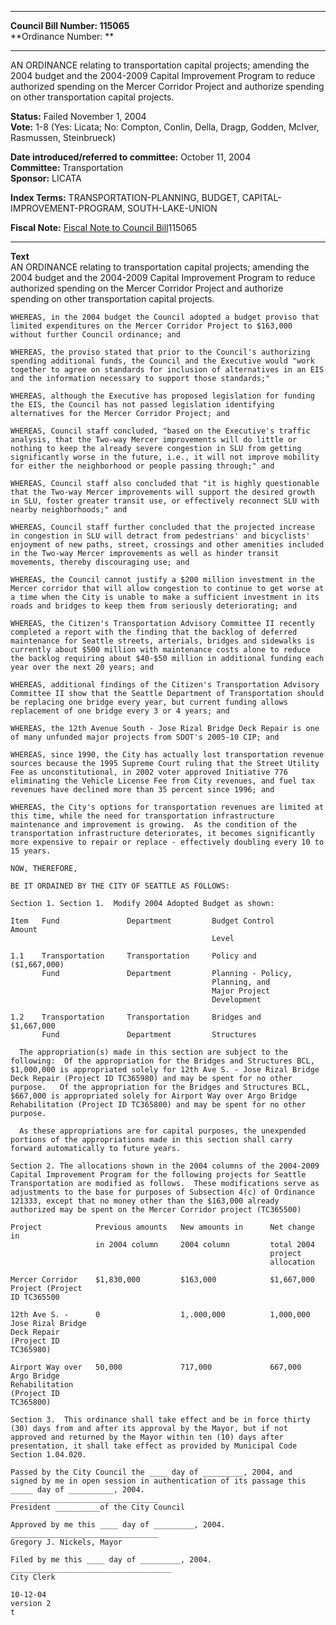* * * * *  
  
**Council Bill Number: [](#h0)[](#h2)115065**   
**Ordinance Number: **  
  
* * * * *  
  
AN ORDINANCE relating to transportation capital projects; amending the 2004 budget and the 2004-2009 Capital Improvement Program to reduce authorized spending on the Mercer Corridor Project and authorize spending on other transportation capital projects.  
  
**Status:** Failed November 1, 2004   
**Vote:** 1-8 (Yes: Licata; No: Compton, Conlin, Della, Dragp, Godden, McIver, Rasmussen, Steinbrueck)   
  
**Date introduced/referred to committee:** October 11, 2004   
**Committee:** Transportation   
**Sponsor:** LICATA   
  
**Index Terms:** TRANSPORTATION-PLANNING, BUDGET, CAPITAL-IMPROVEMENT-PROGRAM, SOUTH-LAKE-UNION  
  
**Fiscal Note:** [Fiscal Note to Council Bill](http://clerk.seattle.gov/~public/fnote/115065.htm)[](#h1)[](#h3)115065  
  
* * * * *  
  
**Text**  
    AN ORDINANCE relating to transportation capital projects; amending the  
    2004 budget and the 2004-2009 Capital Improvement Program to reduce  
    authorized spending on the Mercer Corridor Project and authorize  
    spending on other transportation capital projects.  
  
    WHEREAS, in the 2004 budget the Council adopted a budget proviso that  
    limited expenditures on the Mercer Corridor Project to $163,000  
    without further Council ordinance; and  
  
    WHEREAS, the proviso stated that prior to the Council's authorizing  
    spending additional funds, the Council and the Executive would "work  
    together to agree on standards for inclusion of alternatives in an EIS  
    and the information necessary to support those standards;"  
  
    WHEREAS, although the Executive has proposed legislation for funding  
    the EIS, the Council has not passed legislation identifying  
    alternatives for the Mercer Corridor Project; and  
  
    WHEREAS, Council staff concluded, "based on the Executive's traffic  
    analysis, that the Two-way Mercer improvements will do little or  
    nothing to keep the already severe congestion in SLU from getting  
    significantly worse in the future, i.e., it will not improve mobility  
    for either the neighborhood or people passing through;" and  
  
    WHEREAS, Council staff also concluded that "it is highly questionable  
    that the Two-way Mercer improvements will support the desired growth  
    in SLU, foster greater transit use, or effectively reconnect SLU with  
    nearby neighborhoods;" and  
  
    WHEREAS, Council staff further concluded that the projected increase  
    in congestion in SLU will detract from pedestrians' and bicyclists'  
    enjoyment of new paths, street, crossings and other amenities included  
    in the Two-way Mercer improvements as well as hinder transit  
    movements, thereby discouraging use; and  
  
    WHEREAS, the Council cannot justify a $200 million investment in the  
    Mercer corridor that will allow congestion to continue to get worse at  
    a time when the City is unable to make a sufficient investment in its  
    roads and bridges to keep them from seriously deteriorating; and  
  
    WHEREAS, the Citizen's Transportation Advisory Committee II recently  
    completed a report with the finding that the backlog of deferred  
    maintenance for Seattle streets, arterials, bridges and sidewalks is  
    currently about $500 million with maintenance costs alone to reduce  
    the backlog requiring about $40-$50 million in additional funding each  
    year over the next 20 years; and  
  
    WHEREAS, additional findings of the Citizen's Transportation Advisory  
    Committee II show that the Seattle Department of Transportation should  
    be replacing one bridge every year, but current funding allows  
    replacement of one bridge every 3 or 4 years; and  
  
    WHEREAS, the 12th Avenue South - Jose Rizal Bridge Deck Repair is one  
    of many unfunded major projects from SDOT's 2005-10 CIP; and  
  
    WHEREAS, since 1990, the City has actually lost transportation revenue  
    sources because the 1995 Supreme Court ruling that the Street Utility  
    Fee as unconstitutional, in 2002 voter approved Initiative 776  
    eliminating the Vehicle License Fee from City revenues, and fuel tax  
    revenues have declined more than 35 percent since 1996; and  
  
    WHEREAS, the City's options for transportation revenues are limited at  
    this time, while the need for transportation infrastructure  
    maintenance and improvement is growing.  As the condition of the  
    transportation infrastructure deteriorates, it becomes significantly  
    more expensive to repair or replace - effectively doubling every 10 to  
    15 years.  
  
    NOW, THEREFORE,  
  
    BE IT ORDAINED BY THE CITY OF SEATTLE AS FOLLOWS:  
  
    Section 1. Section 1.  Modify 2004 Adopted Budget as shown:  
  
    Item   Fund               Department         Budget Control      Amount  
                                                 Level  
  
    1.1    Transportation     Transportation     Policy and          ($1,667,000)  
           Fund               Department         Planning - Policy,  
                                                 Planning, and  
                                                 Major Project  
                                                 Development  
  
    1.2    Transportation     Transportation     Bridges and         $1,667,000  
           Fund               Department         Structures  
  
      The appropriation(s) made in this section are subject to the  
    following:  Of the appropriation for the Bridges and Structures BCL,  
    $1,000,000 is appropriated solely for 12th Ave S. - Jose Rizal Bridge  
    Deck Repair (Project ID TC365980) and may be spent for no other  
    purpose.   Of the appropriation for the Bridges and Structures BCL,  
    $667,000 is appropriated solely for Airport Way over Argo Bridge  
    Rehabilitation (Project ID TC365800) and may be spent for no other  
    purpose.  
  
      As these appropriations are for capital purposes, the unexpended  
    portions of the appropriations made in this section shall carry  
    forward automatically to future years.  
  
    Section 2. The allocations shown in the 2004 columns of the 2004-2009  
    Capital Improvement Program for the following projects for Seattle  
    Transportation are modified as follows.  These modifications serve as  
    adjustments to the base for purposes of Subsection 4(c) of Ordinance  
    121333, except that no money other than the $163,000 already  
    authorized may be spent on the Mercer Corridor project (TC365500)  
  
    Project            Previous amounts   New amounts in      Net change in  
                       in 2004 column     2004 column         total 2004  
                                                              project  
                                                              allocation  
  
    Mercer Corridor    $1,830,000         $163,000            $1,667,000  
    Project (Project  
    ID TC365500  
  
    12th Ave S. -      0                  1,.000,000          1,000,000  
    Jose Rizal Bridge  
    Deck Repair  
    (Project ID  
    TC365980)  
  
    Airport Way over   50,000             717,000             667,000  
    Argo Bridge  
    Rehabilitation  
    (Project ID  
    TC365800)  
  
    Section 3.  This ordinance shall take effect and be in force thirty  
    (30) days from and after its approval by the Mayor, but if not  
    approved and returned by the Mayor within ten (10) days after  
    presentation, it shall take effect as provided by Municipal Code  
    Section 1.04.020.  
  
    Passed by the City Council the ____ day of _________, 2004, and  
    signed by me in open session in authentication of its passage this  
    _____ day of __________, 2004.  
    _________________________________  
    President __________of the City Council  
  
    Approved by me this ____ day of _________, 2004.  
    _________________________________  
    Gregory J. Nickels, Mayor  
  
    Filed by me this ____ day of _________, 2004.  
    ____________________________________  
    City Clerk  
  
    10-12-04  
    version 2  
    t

THE PROBLEM |
Lines above that contain the string "following" make up the answer.

SOLUTION TO THIS TASK |
    following:  Of the appropriation for the Bridges and Structures BCL,  
    Capital Improvement Program for the following projects for Seattle  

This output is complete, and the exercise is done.